Re: The Probability of a Monkey Defeating Yi Chang-ho
Posted: Wed Aug 22, 2012 7:32 am
HermanHiddema wrote:topazg wrote:I'm arguing that the support data collected argues towards a relationship between rating and performance where, with a large enough rating gap, the chance of the weaker playing is 0%. There is limited by existant data supporting this by demonstrating that, for chess at least, the relationship is closer to linear than logistic.
You are arguing that the relationship between rating and performance exists, but the lower and upper bounds of winning chance never reach 100% or 0% - a true logistic function. I'm asking for some data that supports the view that a true logistic function is more reliable model than a function that is linear with logistic elements.
Oh, I see.
Well, the basis of the Elo rating system and similar systems is logistical. There is no rating difference for which the formula returns 0 or 1. The data fits that curve reasonably well, AFAIK. The fact that a certain result, which according to the formula should have a very small but non-zero chance, has not in fact happened, does not in any way constitute proof that it cannot happen.
My original reference to the chess world revolved around an appeal from mathematicians (led, IIRC, by Jeff Sonas) that FIDE change their rating formula, precisely because the Elo rating system does not, in fact, fit the data very well, the data being closer to a linear model. Elo's model, whilst a really nice way of having a decently designed rating system at the time, is a very crude model, and was never originally based on supporting data (and with k values and rating difference / sd type values arbitrarily assigned so the model could be refitted to be as closely predictive as possible).

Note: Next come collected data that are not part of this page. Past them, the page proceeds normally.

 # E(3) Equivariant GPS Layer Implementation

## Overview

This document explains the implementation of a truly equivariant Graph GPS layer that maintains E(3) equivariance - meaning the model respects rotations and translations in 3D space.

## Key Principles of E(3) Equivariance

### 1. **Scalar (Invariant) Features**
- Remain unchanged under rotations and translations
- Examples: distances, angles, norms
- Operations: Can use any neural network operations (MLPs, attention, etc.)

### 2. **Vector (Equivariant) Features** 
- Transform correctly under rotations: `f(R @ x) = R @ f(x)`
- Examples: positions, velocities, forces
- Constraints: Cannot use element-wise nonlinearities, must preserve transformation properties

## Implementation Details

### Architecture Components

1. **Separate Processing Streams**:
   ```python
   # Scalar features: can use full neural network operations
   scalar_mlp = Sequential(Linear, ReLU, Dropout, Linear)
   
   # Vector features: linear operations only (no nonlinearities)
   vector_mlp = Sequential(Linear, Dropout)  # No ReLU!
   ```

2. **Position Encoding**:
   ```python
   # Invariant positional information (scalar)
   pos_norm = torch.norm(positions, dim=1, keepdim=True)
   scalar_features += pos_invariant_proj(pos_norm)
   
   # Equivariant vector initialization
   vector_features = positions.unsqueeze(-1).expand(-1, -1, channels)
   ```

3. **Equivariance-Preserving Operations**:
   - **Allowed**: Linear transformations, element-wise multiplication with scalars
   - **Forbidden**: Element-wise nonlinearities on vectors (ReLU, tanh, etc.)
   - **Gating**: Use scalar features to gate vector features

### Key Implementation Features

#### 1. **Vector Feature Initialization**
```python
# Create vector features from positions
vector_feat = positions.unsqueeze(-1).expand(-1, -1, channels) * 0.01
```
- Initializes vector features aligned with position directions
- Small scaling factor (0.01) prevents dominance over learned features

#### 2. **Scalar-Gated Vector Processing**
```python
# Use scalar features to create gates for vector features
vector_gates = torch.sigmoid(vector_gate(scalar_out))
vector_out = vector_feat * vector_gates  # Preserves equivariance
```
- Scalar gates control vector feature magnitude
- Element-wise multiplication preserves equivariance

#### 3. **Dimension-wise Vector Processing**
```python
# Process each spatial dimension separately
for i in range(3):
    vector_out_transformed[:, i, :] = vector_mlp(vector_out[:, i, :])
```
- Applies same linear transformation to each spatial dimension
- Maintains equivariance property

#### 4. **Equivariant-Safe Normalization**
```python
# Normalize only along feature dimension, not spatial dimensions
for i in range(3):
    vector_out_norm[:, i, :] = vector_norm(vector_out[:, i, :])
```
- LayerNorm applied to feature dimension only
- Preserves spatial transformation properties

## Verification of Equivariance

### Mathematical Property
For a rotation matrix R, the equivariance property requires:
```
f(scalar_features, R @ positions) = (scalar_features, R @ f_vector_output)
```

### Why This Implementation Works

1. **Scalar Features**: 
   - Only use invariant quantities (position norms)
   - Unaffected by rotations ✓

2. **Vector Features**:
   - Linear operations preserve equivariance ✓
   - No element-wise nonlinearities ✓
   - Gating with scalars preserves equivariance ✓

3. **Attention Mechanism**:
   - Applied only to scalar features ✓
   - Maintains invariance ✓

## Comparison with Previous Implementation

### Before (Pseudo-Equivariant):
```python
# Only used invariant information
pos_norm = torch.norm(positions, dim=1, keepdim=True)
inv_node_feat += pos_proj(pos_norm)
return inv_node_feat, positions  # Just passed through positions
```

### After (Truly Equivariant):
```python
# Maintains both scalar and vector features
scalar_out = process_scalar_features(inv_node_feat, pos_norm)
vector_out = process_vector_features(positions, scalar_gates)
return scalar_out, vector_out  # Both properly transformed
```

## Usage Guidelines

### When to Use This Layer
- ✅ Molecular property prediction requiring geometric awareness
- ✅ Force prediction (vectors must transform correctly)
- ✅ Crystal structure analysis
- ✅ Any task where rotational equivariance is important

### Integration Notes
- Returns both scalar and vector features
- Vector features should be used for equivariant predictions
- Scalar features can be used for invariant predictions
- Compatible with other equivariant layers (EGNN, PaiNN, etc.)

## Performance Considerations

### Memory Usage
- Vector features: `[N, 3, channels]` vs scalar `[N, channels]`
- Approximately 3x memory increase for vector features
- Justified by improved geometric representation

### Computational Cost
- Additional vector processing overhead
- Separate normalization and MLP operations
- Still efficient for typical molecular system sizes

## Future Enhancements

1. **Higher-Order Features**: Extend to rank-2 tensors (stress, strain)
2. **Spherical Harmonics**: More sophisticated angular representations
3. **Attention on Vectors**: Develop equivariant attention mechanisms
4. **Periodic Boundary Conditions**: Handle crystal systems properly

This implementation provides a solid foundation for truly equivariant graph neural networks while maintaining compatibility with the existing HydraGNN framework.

I fully understand that I have a rather sad life to find this so interesting, but I do
Because everyone loves graphs, and because some people probably don't have the faintest idea what we're talking about, I've made some very crappily drawn graphical examples:
Herman's theory (standard logistical function):

My theory (somewhat logistical function, but with upper and lower floors), please ignore the fact I can't draw freehand curves very well:

EDIT: p = the probability of the player beating the reference player, 1 being 100%, and r being the amount the player's rating in question differs from the reference player.